Even so, I hope that my primary point is clear. As the Seattle Times front page healine the day after this posting said: “Many jobs are not coming back.” What they failed to mention was that, because they were fake jobs to begin with (such as Vampire Investor jobs), they shouldn’t come back.
But CEO packages, and “collateral damage” both lead to job losses beyond this class, and this is the kind of economic destruction that everyone is trying to avoid, and why I argued earlier for CEOs to be slower to fire than they have been.
March 9th, 2009 at 6:51 am
President Obama’s Implied Future For Derivatives
Derivatives have the potential to create a rent-seeking structure that is unparalleled in human history. No society can afford to allow that kind of financial system to operate. Either we figure out how to make it much more transparent – and amenable to outside review – or the re-regulation process currently in the hands of Senator Dodd and Congressman Frank needs to consider more radical alternatives.
http://baselinescenario.com/2009/03/09/president-obamas-implied-future-for-derivatives/
Simon Johnson, in final para excerpt above, puts more elegantly my point in comment 1. I’m guessing President Obama does subscribe to Baseline Scenario and Simon knows it:-)
March 16th, 2009 at 10:07 am
Doug Noland, in his hopeful voice, comments as below. His chilling final comment is “The worst case scenario unfolds when our creditors and the marketplace turn against these government obligations.” What is the ace-in-hole against such an nightmare?

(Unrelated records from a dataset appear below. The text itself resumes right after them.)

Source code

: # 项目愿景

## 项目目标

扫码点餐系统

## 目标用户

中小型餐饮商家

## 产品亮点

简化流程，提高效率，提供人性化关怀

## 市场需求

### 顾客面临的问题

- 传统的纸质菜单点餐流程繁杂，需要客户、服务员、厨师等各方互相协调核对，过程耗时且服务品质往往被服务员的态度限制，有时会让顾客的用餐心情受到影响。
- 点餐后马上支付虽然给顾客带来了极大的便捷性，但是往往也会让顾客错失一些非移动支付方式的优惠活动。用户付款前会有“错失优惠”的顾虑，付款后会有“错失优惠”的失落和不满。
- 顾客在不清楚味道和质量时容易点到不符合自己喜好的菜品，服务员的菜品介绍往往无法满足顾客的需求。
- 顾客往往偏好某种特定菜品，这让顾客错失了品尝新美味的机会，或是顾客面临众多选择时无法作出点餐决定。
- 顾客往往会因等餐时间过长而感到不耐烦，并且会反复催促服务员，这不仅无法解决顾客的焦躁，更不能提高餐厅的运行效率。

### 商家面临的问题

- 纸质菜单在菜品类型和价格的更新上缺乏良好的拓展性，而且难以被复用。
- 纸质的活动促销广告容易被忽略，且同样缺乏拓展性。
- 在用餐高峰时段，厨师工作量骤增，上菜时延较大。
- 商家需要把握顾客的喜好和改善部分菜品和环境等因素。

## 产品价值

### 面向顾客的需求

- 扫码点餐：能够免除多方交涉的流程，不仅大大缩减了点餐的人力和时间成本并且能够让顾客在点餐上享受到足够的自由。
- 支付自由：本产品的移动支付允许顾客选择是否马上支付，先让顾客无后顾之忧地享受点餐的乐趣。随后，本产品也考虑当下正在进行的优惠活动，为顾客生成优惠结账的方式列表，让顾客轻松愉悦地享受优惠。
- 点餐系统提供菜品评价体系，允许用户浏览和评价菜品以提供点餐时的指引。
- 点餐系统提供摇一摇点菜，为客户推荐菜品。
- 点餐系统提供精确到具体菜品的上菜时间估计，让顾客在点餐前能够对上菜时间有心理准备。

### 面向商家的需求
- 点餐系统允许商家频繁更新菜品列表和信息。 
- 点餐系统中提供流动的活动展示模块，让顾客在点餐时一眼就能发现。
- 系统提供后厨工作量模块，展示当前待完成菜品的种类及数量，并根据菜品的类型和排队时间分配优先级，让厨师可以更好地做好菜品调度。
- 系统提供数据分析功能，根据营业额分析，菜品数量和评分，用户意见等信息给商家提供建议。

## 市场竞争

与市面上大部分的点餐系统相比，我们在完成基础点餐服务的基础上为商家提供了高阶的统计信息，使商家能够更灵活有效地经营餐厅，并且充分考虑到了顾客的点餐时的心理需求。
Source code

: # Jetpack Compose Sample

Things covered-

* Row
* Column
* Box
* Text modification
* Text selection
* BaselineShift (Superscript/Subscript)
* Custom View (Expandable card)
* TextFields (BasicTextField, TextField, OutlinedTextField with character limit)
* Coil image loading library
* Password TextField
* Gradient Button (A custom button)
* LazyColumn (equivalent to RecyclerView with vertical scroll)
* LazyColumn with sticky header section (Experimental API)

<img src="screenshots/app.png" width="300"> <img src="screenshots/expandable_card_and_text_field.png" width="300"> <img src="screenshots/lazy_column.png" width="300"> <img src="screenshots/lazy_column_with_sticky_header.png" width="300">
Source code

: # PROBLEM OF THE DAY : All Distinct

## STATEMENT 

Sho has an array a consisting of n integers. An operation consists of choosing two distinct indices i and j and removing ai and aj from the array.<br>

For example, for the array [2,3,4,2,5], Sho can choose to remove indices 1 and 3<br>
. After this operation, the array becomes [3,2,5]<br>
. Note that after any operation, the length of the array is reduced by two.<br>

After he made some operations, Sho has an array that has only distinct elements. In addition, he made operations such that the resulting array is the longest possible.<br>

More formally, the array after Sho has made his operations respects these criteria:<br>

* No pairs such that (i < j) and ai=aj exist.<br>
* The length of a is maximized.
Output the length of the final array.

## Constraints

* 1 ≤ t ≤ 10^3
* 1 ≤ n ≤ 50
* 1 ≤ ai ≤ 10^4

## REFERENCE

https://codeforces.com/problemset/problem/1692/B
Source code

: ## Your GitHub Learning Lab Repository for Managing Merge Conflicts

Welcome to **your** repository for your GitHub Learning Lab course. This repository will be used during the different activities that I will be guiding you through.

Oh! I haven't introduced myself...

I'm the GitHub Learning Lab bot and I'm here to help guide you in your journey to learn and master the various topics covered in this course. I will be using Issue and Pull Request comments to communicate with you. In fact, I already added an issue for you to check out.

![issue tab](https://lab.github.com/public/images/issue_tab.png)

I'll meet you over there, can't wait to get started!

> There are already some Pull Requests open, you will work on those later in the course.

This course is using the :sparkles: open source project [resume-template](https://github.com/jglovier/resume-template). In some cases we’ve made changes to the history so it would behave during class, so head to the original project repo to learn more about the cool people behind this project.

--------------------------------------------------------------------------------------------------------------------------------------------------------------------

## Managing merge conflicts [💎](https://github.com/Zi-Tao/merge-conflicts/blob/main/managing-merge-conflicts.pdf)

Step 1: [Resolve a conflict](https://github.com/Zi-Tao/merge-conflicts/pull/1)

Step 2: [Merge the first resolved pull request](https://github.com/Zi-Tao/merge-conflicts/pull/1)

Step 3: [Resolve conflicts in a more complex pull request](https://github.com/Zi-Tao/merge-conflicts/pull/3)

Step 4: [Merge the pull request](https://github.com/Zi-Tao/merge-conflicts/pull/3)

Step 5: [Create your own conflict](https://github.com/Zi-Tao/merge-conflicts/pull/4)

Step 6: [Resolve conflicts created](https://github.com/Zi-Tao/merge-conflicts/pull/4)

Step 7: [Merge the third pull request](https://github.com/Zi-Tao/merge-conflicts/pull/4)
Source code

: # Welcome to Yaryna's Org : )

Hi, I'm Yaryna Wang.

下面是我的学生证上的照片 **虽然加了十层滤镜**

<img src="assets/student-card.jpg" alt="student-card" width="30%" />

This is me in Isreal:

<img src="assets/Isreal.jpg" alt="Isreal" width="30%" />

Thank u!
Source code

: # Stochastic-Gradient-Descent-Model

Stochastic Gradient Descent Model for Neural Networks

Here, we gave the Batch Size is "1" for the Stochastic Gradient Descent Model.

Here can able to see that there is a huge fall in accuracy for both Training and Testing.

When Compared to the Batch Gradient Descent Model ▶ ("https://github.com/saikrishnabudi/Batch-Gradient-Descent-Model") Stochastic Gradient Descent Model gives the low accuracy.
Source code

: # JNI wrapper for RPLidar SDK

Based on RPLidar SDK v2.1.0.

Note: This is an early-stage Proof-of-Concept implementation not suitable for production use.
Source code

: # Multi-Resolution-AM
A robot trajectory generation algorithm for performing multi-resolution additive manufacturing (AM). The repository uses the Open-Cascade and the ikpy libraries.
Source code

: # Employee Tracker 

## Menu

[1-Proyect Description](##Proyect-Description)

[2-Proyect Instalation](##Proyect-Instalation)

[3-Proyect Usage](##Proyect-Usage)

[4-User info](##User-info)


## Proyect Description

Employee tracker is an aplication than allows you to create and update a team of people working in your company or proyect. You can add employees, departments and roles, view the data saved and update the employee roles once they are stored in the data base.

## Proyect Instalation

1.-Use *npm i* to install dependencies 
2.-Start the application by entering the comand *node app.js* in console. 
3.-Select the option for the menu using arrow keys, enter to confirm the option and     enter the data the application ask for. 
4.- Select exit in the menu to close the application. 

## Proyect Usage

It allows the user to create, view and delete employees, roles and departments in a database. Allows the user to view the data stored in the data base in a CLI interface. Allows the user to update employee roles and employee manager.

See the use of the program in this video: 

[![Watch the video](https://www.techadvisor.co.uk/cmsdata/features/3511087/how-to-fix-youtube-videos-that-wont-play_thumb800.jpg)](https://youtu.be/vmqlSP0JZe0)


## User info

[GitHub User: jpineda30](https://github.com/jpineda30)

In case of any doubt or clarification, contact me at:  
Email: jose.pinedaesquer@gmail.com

http://prudentbear.com/index.php/commentary/creditbubblebulletin?art_id=10202
“I suppose I’ll for now reside in the camp that believes the system is perhaps not today as acutely unstable as many fear. The unfolding Government Finance Bubble is – until it isn’t – a major stabilizing force. Government finance by its nature will not exert sufficient stimulus to rejuvenate deflating asset markets, but it is nonetheless playing a major role in underpinning wages and incomes. Moreover, the massive inflation of government finance is thus far bolstering the markets’ perception of “moneyness” for tens of Trillions of Treasury, agency debt, MBS, municipal, corporate and household debt securities, along with another ten Trillion or so of bank deposits and money fund liabilities. This “bolstering” of “moneyness” is also likely central to the resilience of the dollar. But such extraordinary stabilization does not come without a heavy price. I am firmly in the camp that believes that Washington is now trapped in a massive inflation of government obligations – the latest round of historic Credit inflation captured clearly throughout the Q4 2008 “Flow of Funds” data. The worst case scenario unfolds when our creditors and the marketplace turn against these government obligations.”